I am often asked how I can “live with” believing that there is no heaven or hell awaiting me after my death. Similarly, atheists are often asked why they do not simply kill themselves, as they believe that there is no meaning to their lives and no immortal future toward which they can look. These questions have always baffled me. Yes, I am aware that I will die one day. I am also aware that the sun will burn out, that taxes are due soon, and that the Niners lost. No, the thought doesn’t make me happy, but I’m not going to fall into despair or kill myself. How would that solve anything?

Recently, a man with a large wooden cross helpfully reminded me that I would have to “pay for” my sins after I died. I can imagine that if I was religious, I might fear death and the judgment that I believed would follow.

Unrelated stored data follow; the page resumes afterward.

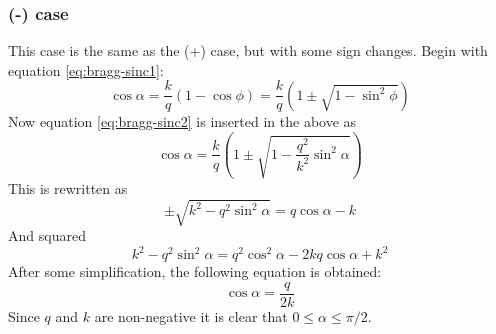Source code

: \documentclass[10pt,a4paper]{eitExjobb}
\begin{document}
	\subsubsection{(-) case}
	This case is the same as the (+) case, but with some sign changes. Begin with equation \ref{eq:bragg-sinc1}:
	\begin{equation*}
	\cos{\alpha} = \frac{k}{q}\left( 1 - \cos{\phi} \right) = \frac{k}{q}\left( 1 \pm \sqrt{1-\sin^2{\phi}} \right)
	\end{equation*}
	Now equation \ref{eq:bragg-sinc2} is inserted in the above as
	\begin{equation*}
	\cos{\alpha} = \frac{k}{q}\left( 1 \pm \sqrt{1-\frac{q^2}{k^2}\sin^2{\alpha}} \right)
	\end{equation*}
	This is rewritten as
	\begin{equation*}
	\pm \sqrt{k^2-q^2\sin^2{\alpha}} = q\cos{\alpha} - k
	\end{equation*}
	And squared
	\begin{equation*}
	k^2 - q^2\sin^2{\alpha} = q^2\cos^2{\alpha} - 2kq\cos{\alpha} + k^2
	\end{equation*}
	After some simplification, the following equation is obtained:
	\begin{equation}
	\cos{\alpha} = \frac{q}{2k} \label{eq:bragg-cos-}
	\end{equation}
	Since $q$ and $k$ are non-negative it is clear that $0 \leq \alpha \leq \pi/2$.
\end{document}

But do I, an agnostic atheist, fear death? Well, like every normal person, I certainly don’t want to die, but I do not dread it every waking moment. There is nothing inherently desperate or tragic about an atheistic perspective on death. I may fear that I will not be able to accomplish everything I want to do before I die, or I may fear that my death will make others unhappy (or worse, that it will not). But do I fear what will follow? Of course not; how can I fear something for which I will not exist?

Connor Oakes is a fourth-year political science major.


It doesn’t matter what religious worldview you adhere to. As a part of being human, we are all uncomfortable with the fact that, one day, we will not be here. Different people take different steps in coming to terms with that; for example, some completely deny that they truly die. After their physical body is gone, they believe some immaterial part of them continues to exist in a vague, but “better” place. Though this may be an appealing idea, it devalues the time that actually we have to spend here on Earth. If one believes they go to some unbelievably great place after they pass, how can living in our imperfect world even compare to that?

Our life is a journey, and as with all things, it has an end. After we’re gone, we leave this world only with our memories, deeds and legacies, be they good or bad. We constantly make mistakes in our lives, and though there might not be any re-dos, there is always room for improving the future.

Fear of death is fear of the unknown. I can’t say I know with complete certainty I know what happens after I die, but I do know that fear can be overcome. Living for the now, experiencing the world even with all its mistakes makes it worth it. Because I know that eventually I will not be there to experience it makes every second of life infinitely more valuable.

Jay Grafft is a second-year communications major.


Growing up as a Christian, death was more of a transitional phenomenon than it was an absolute end. Loved ones who had died were not truly gone, but were looking down on me from the afterlife. It was admittedly a comforting feeling, one that was difficult to part with as I renounced my faith. As a fledgling atheist, I had a rough time coming to terms with my impermanence. When I realized that the eternity I was promised as a child was not waiting on the other side, I felt quite insignificant. My handful of decades compared to the vastness of cosmic time felt like a pittance. However, over time I began to observe my situation from different perspectives. Putting a limit on my lifespan gave a value to every passing day that I had never observed as a believer. Instead of wasting my time appeasing a god or worrying about hell, I am now able to cherish every day for what it is: another chance to enjoy my improbable existence. Even the nothingness that supersedes death no longer bothers me. Why should our essence continue on after we die? Like all other animals, humans eventually stop living. We are special in that we have the capacity to be afraid of it and to try to invent ways to circumvent it. Fear of the unknown is very powerful, and death is one of the most “unknown” things around. One quote that brought me comfort during my de-conversion was this one by Mark Twain: “I do not fear death. I had been dead for billions and billions of years before I was born, and had not suffered the slightest inconvenience from it.” Being not-born wasn’t so bad. Sure beats fire and brimstone.

Mark Belko is a fourth-year film and media studies major.